_Work request_. Each line in the entries below that holds the string "example" is to be listed.

[Saved entries]
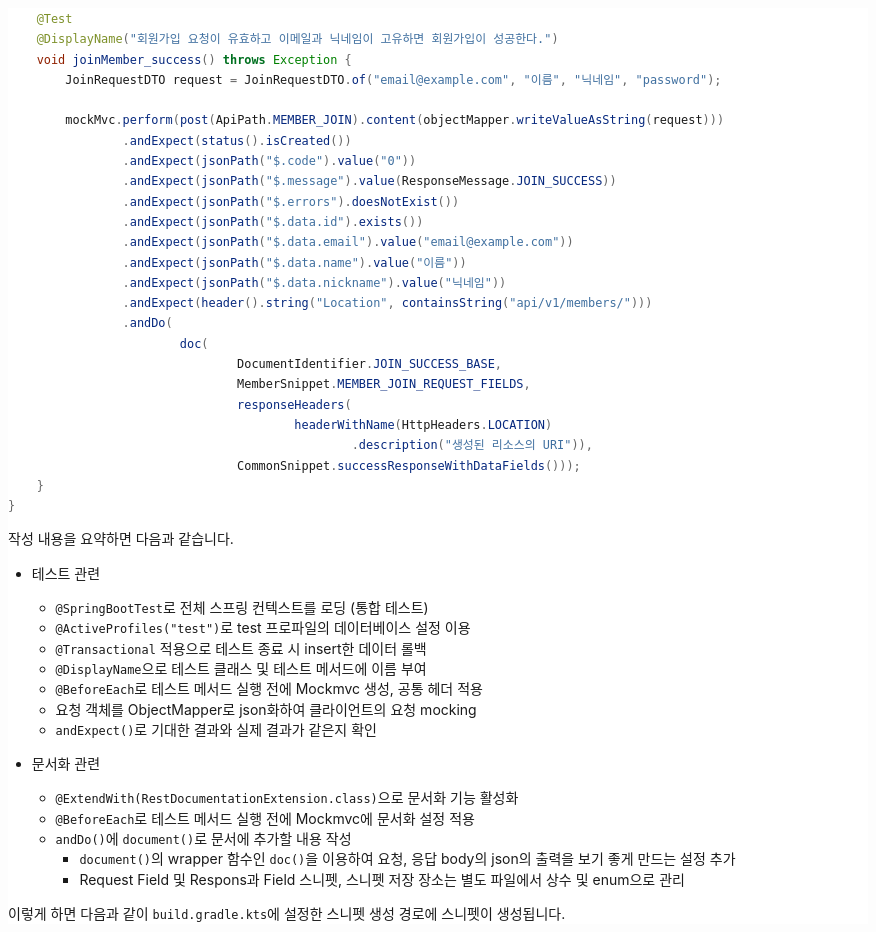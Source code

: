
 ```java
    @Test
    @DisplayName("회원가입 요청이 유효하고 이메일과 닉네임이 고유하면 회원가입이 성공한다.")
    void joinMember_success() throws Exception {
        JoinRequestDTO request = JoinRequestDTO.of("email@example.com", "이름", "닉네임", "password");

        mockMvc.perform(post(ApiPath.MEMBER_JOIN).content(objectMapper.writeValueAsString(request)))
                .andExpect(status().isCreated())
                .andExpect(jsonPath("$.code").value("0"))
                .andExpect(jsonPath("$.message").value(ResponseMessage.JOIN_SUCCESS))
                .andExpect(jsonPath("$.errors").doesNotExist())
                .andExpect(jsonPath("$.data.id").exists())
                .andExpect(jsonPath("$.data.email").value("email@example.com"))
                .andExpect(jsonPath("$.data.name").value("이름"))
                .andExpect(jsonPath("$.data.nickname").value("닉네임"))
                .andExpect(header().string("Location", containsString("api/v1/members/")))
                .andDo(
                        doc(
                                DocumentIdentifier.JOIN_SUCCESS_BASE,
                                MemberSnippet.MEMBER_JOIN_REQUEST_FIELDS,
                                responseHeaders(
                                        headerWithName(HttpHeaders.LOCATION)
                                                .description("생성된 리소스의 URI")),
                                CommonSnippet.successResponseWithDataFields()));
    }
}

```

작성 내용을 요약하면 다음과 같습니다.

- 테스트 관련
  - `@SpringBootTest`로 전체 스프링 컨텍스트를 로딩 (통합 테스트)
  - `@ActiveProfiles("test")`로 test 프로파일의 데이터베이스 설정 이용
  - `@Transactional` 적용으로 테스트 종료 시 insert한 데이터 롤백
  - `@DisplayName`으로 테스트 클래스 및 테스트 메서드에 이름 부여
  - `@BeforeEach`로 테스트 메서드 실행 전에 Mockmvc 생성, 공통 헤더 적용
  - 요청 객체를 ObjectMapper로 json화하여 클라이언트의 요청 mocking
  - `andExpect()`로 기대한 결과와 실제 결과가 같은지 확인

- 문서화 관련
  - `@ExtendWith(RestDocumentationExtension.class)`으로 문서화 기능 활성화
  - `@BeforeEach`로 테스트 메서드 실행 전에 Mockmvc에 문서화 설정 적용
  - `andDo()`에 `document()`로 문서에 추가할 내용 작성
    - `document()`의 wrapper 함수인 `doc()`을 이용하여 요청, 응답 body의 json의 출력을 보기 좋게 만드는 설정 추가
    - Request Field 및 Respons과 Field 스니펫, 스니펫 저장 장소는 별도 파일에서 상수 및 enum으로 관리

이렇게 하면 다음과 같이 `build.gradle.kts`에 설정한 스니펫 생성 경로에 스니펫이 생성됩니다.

_Written answer_.
        JoinRequestDTO request = JoinRequestDTO.of("email@example.com", "이름", "닉네임", "password");
                .andExpect(jsonPath("$.data.email").value("email@example.com"))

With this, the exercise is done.